Contrary to what some politicians are arguing, US emission reduction goals for 2025 cannot be achieved without nuclear power and shale gas, argues Geoffrey Styles, Managing Director of independent US-based consultancy GSW Strategy Group. Recent official revisions from the Environmental Protection Agency (EPA) on estimated methane leaks from gas production and use do not negate the benefits of gas in recducing emssions, he adds.
In a recent lead editorial, the Washington Post took presidential candidate Bernie Sanders to task for his attacks on nuclear power and natural gas. The Post focused its critique on greenhouse gas emissions and the emissions trade-offs involved in substituting one form of energy for another. That speaks directly to one of the main reasons that Mr. Sanders’ argument resonates with his supporters, but it ignores an even more basic problem. The energy contribution from shale and nuclear power is so large that if our goal is a reliable, low-emission energy mix that meets the future energy needs of the US economy, we simply cannot get there without them, at least not in any reasonable timeframe.
The pie chart below shows the current sources of US electricity in terms of the energy they generate, rather than their rated capacity.
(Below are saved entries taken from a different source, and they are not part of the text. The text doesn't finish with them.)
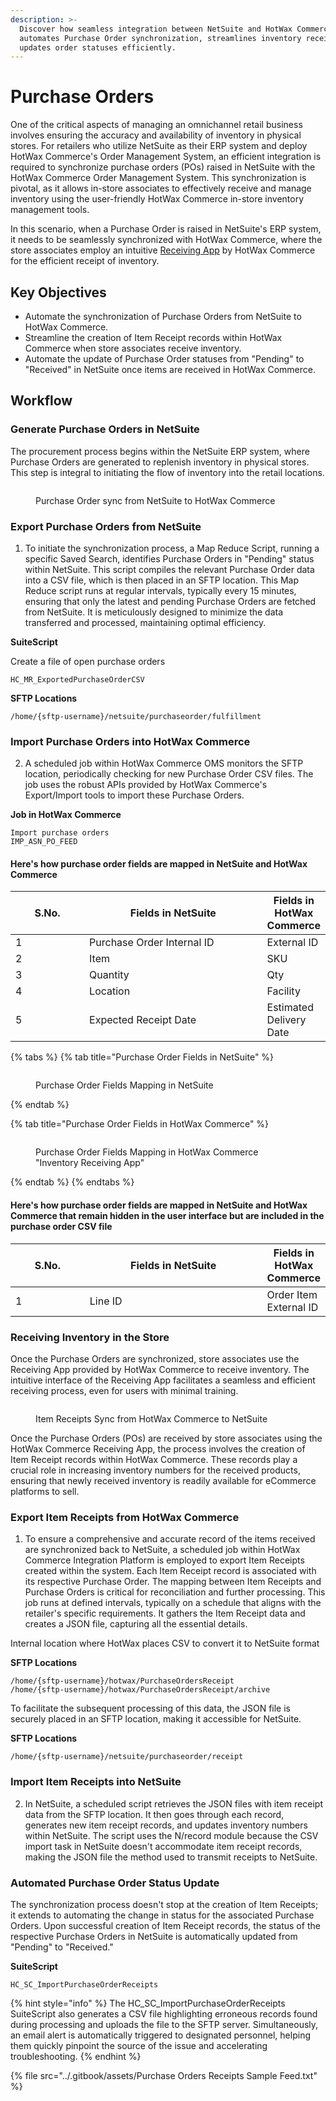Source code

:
 ```yaml
---
description: >-
  Discover how seamless integration between NetSuite and HotWax Commerce
  automates Purchase Order synchronization, streamlines inventory receipt, and
  updates order statuses efficiently.
---
```


# Purchase Orders

One of the critical aspects of managing an omnichannel retail business involves ensuring the accuracy and availability of inventory in physical stores. For retailers who utilize NetSuite as their ERP system and deploy HotWax Commerce's Order Management System, an efficient integration is required to synchronize purchase orders (POs) raised in NetSuite with the HotWax Commerce Order Management System. This synchronization is pivotal, as it allows in-store associates to effectively receive and manage inventory using the user-friendly HotWax Commerce in-store inventory management tools.

In this scenario, when a Purchase Order is raised in NetSuite's ERP system, it needs to be seamlessly synchronized with HotWax Commerce, where the store associates employ an intuitive [Receiving App](\(https:/www.hotwax.co/apps/inventory-receiving-app\)/) by HotWax Commerce for the efficient receipt of inventory.

## Key Objectives

* Automate the synchronization of Purchase Orders from NetSuite to HotWax Commerce.
* Streamline the creation of Item Receipt records within HotWax Commerce when store associates receive inventory.
* Automate the update of Purchase Order statuses from "Pending" to "Received" in NetSuite once items are received in HotWax Commerce.

## Workflow

### Generate Purchase Orders in NetSuite

The procurement process begins within the NetSuite ERP system, where Purchase Orders are generated to replenish inventory in physical stores. This step is integral to initiating the flow of inventory into the retail locations.

<figure><img src="../.gitbook/assets/sync purchase orders.png" alt=""><figcaption><p>Purchase Order sync from NetSuite to HotWax Commerce</p></figcaption></figure>

### Export Purchase Orders from NetSuite

1. To initiate the synchronization process, a Map Reduce Script, running a specific Saved Search, identifies Purchase Orders in "Pending" status within NetSuite. This script compiles the relevant Purchase Order data into a CSV file, which is then placed in an SFTP location. This Map Reduce script runs at regular intervals, typically every 15 minutes, ensuring that only the latest and pending Purchase Orders are fetched from NetSuite. It is meticulously designed to minimize the data transferred and processed, maintaining optimal efficiency.

**SuiteScript**

Create a file of open purchase orders

```
HC_MR_ExportedPurchaseOrderCSV
```

**SFTP Locations**

```
/home/{sftp-username}/netsuite/purchaseorder/fulfillment
```

### Import Purchase Orders into HotWax Commerce

2. A scheduled job within HotWax Commerce OMS monitors the SFTP location, periodically checking for new Purchase Order CSV files. The job uses the robust APIs provided by HotWax Commerce's Export/Import tools to import these Purchase Orders.

**Job in HotWax Commerce**

```
Import purchase orders
IMP_ASN_PO_FEED
```

#### Here's how purchase order fields are mapped in NetSuite and HotWax Commerce

<table><thead><tr><th width="113">S.No.</th><th width="303.83249581239534">Fields in NetSuite</th><th>Fields in HotWax Commerce</th></tr></thead><tbody><tr><td>1</td><td>Purchase Order Internal ID</td><td>External ID</td></tr><tr><td>2</td><td>Item</td><td>SKU</td></tr><tr><td>3</td><td>Quantity</td><td>Qty</td></tr><tr><td>4</td><td>Location</td><td>Facility</td></tr><tr><td>5</td><td>Expected Receipt Date</td><td>Estimated Delivery Date</td></tr></tbody></table>

{% tabs %}
{% tab title="Purchase Order Fields in NetSuite" %}
<figure><img src="../.gitbook/assets/PO netsuite field mapping.png" alt=""><figcaption><p>Purchase Order Fields Mapping in NetSuite</p></figcaption></figure>
{% endtab %}

{% tab title="Purchase Order Fields in HotWax Commerce" %}
<figure><img src="../.gitbook/assets/HC po field mapping (2).png" alt=""><figcaption><p>Purchase Order Fields Mapping in HotWax Commerce "Inventory Receiving App"</p></figcaption></figure>
{% endtab %}
{% endtabs %}

#### Here's how purchase order fields are mapped in NetSuite and HotWax Commerce that remain hidden in the user interface but are included in the purchase order CSV file

<table><thead><tr><th width="113">S.No.</th><th width="300.83249581239534">Fields in NetSuite</th><th>Fields in HotWax Commerce</th></tr></thead><tbody><tr><td>1</td><td>Line ID</td><td>Order Item External ID</td></tr></tbody></table>

### Receiving Inventory in the Store

Once the Purchase Orders are synchronized, store associates use the Receiving App provided by HotWax Commerce to receive inventory. The intuitive interface of the Receiving App facilitates a seamless and efficient receiving process, even for users with minimal training.

<figure><img src="../.gitbook/assets/po received.png" alt=""><figcaption><p>Item Receipts Sync from HotWax Commerce to NetSuite</p></figcaption></figure>

Once the Purchase Orders (POs) are received by store associates using the HotWax Commerce Receiving App, the process involves the creation of Item Receipt records within HotWax Commerce. These records play a crucial role in increasing inventory numbers for the received products, ensuring that newly received inventory is readily available for eCommerce platforms to sell.

### Export Item Receipts from HotWax Commerce

1. To ensure a comprehensive and accurate record of the items received are synchronized back to NetSuite, a scheduled job within HotWax Commerce Integration Platform is employed to export Item Receipts created within the system. Each Item Receipt record is associated with its respective Purchase Order. The mapping between Item Receipts and Purchase Orders is critical for reconciliation and further processing. This job runs at defined intervals, typically on a schedule that aligns with the retailer's specific requirements. It gathers the Item Receipt data and creates a JSON file, capturing all the essential details.

Internal location where HotWax places CSV to convert it to NetSuite format

**SFTP Locations**

```
/home/{sftp-username}/hotwax/PurchaseOrdersReceipt
/home/{sftp-username}/hotwax/PurchaseOrdersReceipt/archive
```

To facilitate the subsequent processing of this data, the JSON file is securely placed in an SFTP location, making it accessible for NetSuite.

**SFTP Locations**

```
/home/{sftp-username}/netsuite/purchaseorder/receipt
```

### Import Item Receipts into NetSuite

2. In NetSuite, a scheduled script retrieves the JSON files with item receipt data from the SFTP location. It then goes through each record, generates new item receipt records, and updates inventory numbers within NetSuite. The script uses the N/record module because the CSV import task in NetSuite doesn't accommodate item receipt records, making the JSON file the method used to transmit receipts to NetSuite.

### Automated Purchase Order Status Update

The synchronization process doesn't stop at the creation of Item Receipts; it extends to automating the change in status for the associated Purchase Orders. Upon successful creation of Item Receipt records, the status of the respective Purchase Orders in NetSuite is automatically updated from "Pending" to "Received."

**SuiteScript**

```
HC_SC_ImportPurchaseOrderReceipts
```

{% hint style="info" %}
The HC\_SC\_ImportPurchaseOrderReceipts SuiteScript also generates a CSV file highlighting erroneous records found during processing and uploads the file to the SFTP server. Simultaneously, an email alert is automatically triggered to designated personnel, helping them quickly pinpoint the source of the issue and accelerating troubleshooting.
{% endhint %}

{% file src="../.gitbook/assets/Purchase Orders Receipts Sample Feed.txt" %}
This is an important distinction, because the renewable electricity technologies that have been growing so rapidly–wind and solar–are variable and/or cyclical, generating only a fraction of their rated output over the course of any week, month, or year.
For example, replacing the output of a 2,000 megawatt (MW) nuclear power plant such as the Indian Point facility just north of New York City would require, not 2,000 MW of wind and solar power, but between 7,600 MW and 9,400 MW, based on the applicable capacity factors for such installations. Now scale that up to the whole country. With 99 nuclear reactors in operation, rated at a combined 98,700 MW, it would take at least 375,000 MW of new wind and solar power to displace them. As the Post’s editorial points out, money spent replacing already zero-emission energy is money not spent replacing high-emitting sources.
Fracking has transformed the US energy industry so dramatically that it is very hard to gauge the consequences of a national ban on it, even if such a policy could be enacted
At the rates at which wind and solar capacity were added last year, that build-out would require 24 years. That’s in addition to the 36 years it would take to replace the current contribution of coal-fired power generation. It also ignores the fact that intermittent renewables require either expensive energy storage or fast-reacting backup generation to provide 24/7 reliability.
That brings us to natural gas, the main provider of back-up power for renewables, and the “fracking” (hydraulic fracturing) technology that accounts for half of US natural gas production. Fracking has transformed the US energy industry so dramatically that it is very hard to gauge the consequences of a national ban on it, even if such a policy could be enacted. Would natural gas production fall by a third to its level in 2005, when shale gas made up only around 5% of US supply, and would imports of LNG and pipeline gas from Canada ramp back up, correspondingly?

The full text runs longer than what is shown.